Record extracts below:
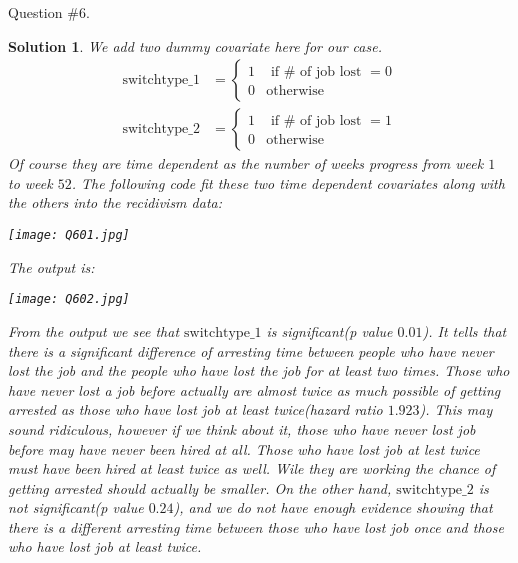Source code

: \documentclass[11pt]{article}
\newtheorem{sol}{Solution}
\begin{document}
Question $\#6$.
\begin{sol}
	We add two dummy covariate here for our case. 
	\begin{align*}
		\text{switchtype}\_1 &= \left\{\begin{array}{ll} 1& \text{ if }\# \text{ of job lost }= 0\\ 0& \text{otherwise} \end{array}\right.\\
		\text{switchtype}\_2 &= \left\{\begin{array}{ll} 1& \text{ if }\# \text{ of job lost }= 1\\ 0& \text{otherwise} \end{array}\right.
	\end{align*}
	Of course they are time dependent as the number of weeks progress from week $1$ to week $52$.\vskip 2mm
	The following code fit these two time dependent covariates along with the others into the recidivism data:
	\begin{center}
		\texttt{[image: Q601.jpg]}
	\end{center}
	The output is:
	\begin{center}
		\texttt{[image: Q602.jpg]}
	\end{center}
	From the output we see that $\text{switchtype}\_1$ is significant(p value $0.01$). It tells that there is a significant difference of arresting time between people who have never lost the job and the people who have lost the job for at least two times. Those who have never lost a job before actually are almost twice as much possible of getting arrested as those who have lost job at least twice(hazard ratio $1.923$). This may sound ridiculous, however if we think about it, those who have never lost job before may have never been hired at all. Those who have lost job at lest twice must have been hired at least twice as well. Wile they are working the chance of getting arrested should actually be smaller.\vskip 2mm
	On the other hand, $\text{switchtype}\_2$ is not significant(p value $0.24$), and we do not have enough evidence showing that there is a different arresting time between those who have lost job once and those who have lost job at least twice.
\end{sol}
\end{document}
End of Record extracts.
(Exercise objective) Your answer should be a precise transcript of the entries, minus the pictures.

(Response for this exercise)
Source code

: \documentclass[11pt]{article}
\newtheorem{sol}{Solution}
\begin{document}
Question $\#6$.
\begin{sol}
	We add two dummy covariate here for our case. 
	\begin{align*}
		\text{switchtype}\_1 &= \left\{\begin{array}{ll} 1& \text{ if }\# \text{ of job lost }= 0\\ 0& \text{otherwise} \end{array}\right.\\
		\text{switchtype}\_2 &= \left\{\begin{array}{ll} 1& \text{ if }\# \text{ of job lost }= 1\\ 0& \text{otherwise} \end{array}\right.
	\end{align*}
	Of course they are time dependent as the number of weeks progress from week $1$ to week $52$.\vskip 2mm
	The following code fit these two time dependent covariates along with the others into the recidivism data:
	\begin{center}
		\texttt{[image: Q601.jpg]}
	\end{center}
	The output is:
	\begin{center}
		\texttt{[image: Q602.jpg]}
	\end{center}
	From the output we see that $\text{switchtype}\_1$ is significant(p value $0.01$). It tells that there is a significant difference of arresting time between people who have never lost the job and the people who have lost the job for at least two times. Those who have never lost a job before actually are almost twice as much possible of getting arrested as those who have lost job at least twice(hazard ratio $1.923$). This may sound ridiculous, however if we think about it, those who have never lost job before may have never been hired at all. Those who have lost job at lest twice must have been hired at least twice as well. Wile they are working the chance of getting arrested should actually be smaller.\vskip 2mm
	On the other hand, $\text{switchtype}\_2$ is not significant(p value $0.24$), and we do not have enough evidence showing that there is a different arresting time between those who have lost job once and those who have lost job at least twice.
\end{sol}
\end{document}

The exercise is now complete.